There were also cases where the true owners of corporate customers were not properly identified. In the process of confirming the true owner of the corporate customer, Coin Exchange Company B incorrectly identified the representative who is the second largest shareholder (40% share) as the beneficial owner, not the largest shareholder (60% share), and confirmed whether it was the first shareholder involved in money laundering Another company reported a customer suspected of money laundering to the authorities once, and did not monitor additional suspicious transactions.
The FIU warns that improvement efforts are needed, considering that such crimes are due to a lack of understanding of the law by business operators and a lack of an anti-money laundering system. The FIU said, “The customer cannot be considered sufficiently verified just by having a copy of the resident registration card. If this is neglected, sanctions such as fines of hundreds of millions of dollars can be imposed.”
As such, since the operation and internal control of the exchanges are still conducted in a ruthless manner, the resulting risks are inevitably directly related to the damage of investors. In the midst of this, discussions about incorporating virtual assets into the organizational system are at their peak. In fact, the government is implementing the joint public-private digital assets (TF) taskforce by the end of the year and is in the process of enacting the ‘Digital Assets Framework Act’.
Professor Seon-Young Park of Dongguk University, who gave a theme presentation at the ‘International Seminar on Digital Finance Policy Directions’ held by the Korea Finance Institute this morning, said, “Digital asset legislation must be technology neutral and in line with speed international, and its application must be flexible.” “There is currently no regulation. As we have no choice but to rely on industry self-regulation in this state, monitoring the market is the most important thing.”

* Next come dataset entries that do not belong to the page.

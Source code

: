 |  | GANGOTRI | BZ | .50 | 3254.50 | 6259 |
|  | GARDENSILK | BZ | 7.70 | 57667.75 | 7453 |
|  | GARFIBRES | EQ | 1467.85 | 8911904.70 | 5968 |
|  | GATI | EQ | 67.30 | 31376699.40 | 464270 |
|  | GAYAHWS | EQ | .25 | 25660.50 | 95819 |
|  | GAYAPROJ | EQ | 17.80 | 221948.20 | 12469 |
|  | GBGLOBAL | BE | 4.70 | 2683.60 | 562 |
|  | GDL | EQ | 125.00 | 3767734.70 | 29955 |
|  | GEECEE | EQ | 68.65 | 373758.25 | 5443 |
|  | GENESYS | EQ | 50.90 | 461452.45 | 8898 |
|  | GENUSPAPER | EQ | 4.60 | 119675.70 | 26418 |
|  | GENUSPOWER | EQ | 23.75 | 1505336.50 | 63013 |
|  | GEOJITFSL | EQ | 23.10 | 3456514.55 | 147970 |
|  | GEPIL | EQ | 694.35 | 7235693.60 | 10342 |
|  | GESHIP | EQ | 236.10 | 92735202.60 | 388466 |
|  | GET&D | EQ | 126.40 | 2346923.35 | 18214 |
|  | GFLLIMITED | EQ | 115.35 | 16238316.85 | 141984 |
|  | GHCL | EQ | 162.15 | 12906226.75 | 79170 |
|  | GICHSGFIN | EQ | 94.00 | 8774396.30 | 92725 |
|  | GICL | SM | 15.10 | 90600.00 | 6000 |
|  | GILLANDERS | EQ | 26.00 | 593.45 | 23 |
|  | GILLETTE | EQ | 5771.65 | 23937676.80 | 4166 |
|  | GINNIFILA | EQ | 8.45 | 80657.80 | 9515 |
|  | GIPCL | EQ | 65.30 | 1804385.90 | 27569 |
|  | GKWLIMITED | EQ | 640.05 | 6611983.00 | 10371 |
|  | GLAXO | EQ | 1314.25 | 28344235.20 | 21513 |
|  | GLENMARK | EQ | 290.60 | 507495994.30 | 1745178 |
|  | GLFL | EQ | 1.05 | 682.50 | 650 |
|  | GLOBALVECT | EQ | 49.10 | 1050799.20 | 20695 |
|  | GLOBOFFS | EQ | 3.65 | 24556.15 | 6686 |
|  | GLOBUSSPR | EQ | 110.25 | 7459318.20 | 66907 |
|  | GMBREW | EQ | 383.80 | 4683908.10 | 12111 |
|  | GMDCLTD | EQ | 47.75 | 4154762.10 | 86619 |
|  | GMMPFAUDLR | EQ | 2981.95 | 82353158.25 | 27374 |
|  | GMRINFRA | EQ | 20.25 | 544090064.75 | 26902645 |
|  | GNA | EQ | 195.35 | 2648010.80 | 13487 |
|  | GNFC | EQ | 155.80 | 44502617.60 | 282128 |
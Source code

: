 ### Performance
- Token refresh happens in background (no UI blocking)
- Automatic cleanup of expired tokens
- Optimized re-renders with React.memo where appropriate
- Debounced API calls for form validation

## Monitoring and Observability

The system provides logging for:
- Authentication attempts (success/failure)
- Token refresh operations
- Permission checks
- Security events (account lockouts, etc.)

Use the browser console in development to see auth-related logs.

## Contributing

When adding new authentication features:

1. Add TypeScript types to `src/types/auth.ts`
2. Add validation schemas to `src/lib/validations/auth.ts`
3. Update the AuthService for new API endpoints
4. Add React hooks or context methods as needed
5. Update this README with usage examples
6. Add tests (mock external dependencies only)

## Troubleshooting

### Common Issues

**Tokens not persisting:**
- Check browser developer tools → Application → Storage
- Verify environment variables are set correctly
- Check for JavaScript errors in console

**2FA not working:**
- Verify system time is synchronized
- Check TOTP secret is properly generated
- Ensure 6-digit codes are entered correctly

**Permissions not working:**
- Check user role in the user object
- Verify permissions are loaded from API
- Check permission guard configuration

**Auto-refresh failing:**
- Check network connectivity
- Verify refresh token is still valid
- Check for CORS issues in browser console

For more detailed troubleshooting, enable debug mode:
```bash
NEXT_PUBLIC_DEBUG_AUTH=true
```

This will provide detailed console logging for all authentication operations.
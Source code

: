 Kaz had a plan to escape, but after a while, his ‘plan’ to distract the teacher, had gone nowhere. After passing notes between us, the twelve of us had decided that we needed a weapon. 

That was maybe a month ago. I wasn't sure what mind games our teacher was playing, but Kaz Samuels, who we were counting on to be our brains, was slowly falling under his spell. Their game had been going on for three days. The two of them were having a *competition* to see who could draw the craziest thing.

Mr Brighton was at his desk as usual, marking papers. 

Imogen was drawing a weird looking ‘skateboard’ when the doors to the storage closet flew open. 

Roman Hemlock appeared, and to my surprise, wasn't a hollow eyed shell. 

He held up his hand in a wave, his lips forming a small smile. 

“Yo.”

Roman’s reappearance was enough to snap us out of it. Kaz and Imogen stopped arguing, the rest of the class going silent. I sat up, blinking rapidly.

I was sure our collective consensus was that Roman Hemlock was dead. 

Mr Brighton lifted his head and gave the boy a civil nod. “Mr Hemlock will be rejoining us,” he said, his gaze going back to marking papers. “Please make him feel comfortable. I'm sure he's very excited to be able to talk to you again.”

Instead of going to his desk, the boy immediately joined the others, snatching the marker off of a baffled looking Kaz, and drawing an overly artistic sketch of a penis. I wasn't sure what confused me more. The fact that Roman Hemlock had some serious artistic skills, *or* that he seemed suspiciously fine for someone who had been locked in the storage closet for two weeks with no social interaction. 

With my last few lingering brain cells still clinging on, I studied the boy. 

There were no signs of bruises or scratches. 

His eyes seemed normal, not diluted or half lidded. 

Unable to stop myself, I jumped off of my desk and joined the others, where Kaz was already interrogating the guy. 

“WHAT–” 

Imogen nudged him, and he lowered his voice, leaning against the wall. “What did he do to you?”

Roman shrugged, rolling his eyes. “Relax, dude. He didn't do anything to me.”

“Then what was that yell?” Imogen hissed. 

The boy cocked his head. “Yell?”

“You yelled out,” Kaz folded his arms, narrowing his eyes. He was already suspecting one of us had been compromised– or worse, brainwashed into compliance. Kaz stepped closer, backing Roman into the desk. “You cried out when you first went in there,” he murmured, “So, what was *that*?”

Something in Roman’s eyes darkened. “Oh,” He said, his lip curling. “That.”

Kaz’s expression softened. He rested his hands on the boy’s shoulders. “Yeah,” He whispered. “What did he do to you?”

Some argued that institutional improvements were needed to prevent financial system risks from occurring. Lee Dae-ki, head of the Financial Innovation Research Department at the Financial Research Institute, said, “We must make a common rule about listing and liquidating digital assets and evaluate risks from time to time to take a preemptive response before a coin occurs . ” He mentioned the need for a system for claiming a refund for fixed currency holders and liability for damages caused by providing incorrect information.
Meanwhile, the supervisory authorities mentioned that they would refer to the MiCA Act, the European Union’s (EU) virtual asset regulation scheme. Kim Yong-tae, director of the Financial Supervisory Service, said, “We will also consider imposing additional prudential regulations on the custody (custody) and exchange (exchange) industries, and penalties for insider trading and market manipulation.”